I was thinking about life and what comes after the other day, and thinking I really hope that I get to see her again someday. No, not soon. Hopefully not until I have lived a very long life. But someday.
What have been the defining wounds of your life—and how have you healed them?
I lost my mother when I was 25 and there are so many versions of my life that might have been had she lived, but I’d like to believe none of those versions is as good or better than the one I have right now. Losing my mother taught me a lot about resilience, about the dangers of “what if” and “if only” and about how despite grief and senseless loss, all four of my siblings have thrived and become people she would be proud of, and I include myself in that success. We all still have scars, and some of those will never heal (though they do get lighter over time). And we all still have grief. But each of us has a story that we might not have been able to tell had it turned out differently. And so I have learned to be grateful and have tried not to live in any regret for what could have been. I have tried to fully believe that everything that happened has led me to this moment, and I am right where I need to be. And even when sadness comes back around, I know that too shall pass.
Alright, so if you are open to it, let’s explore some philosophical questions that touch on your values and worldview. Is the public version of you the real you?
I’d like to say mostly yes. I try to curate a style and social media presence that is consistent with my brand, and keep that very true, and very simple – what you see is what you get with my work. When it comes to my personal life, I am who I say I am. When I wrote my “about me” page on my website, I really poured from the heart, touching on things that matter to me and things that make me happy. What I post socially are the moments that I want to share to bring joy to others. Sometimes I am moved to be more vulnerable and share sadness, or comment on something I saw or experienced that is deeper, and I hope that also moves or helps others. But I really try to be a positive light while being real.
I am a very direct person. I am a very open book, if you ask. Sometimes I am opinionated to a fault, and those who know me well know that it’s hard for me to admit I am wrong if I really believe I am right. But I don’t feel like that side of me is something I put on social media. That is more reserved for one-on-one interactions because I believe in-person dialogue is more meaningful to help me see the other side, and voice and tone make so much more of an impact when face to face vs keyboard to keyboard.
Also, as a rule, I decided long ago that with social media, I would reserve my opinion on controversial topics for in-person dialogue rather than public forums. I don’t speak out on social media about things that I don’t fully understand, and so much of what is happening in the world today, I confess, I do not understand enough to speak out about. I am the kind of person who wants to research, see the facts from both sides laid out, and formulate my opinion based on as much unbiased information as is available to me, and yet I don’t feel like that is really even possible. And so, at least on social media, I keep quiet. In private circles, I ask questions that might express my ignorance, but with the hope for open conversation that will help me learn more.

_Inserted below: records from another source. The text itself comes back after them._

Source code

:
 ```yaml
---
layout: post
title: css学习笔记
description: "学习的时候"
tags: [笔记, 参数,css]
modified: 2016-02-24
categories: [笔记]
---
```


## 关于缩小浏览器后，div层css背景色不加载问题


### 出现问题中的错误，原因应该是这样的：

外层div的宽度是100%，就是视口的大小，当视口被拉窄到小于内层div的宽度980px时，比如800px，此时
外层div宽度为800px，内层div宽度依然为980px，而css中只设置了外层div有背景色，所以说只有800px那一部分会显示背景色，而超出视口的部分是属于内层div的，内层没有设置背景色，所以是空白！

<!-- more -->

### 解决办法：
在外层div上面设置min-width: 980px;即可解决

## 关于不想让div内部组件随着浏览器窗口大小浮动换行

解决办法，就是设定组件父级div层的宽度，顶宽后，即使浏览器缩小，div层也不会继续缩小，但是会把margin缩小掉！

All that being said, there are times when I would defend what I believe, or defend someone I want to protect, whether I have all the information or not, and that can be fierce.
Okay, so let’s keep going with one more question that means a lot to us: If immortality were real, what would you build?
I have often thought immortality is one superpower that I would actually want to opt into, with an exit clause. I do know there is a liability to living forever, at least if Anne Rice has anything to say about it, but there is a piece of me that is afraid of what happens after this life, and there’s a larger piece of me that loves my life and really doesn’t want it to end. There are so many things that are worth hanging around for. I am sure immortality would come with emotional upheaval, especially if I were the only one who had it. I would need to find and build a community of like-minded individuals, also with immortality, and, since we’re wishing big here, I would want everyone I love to also be immortal. I would start investing in property and land that I could deed into perpetuity so that it could never be touched, and I would always have a safe place to live. I would likely be more open to the idea of building legacy through investing in things that would safely gain over time, but I might also find myself taking certain risks that could result in greater wealth because I would know that I had more than one lifetime to rectify any mistakes.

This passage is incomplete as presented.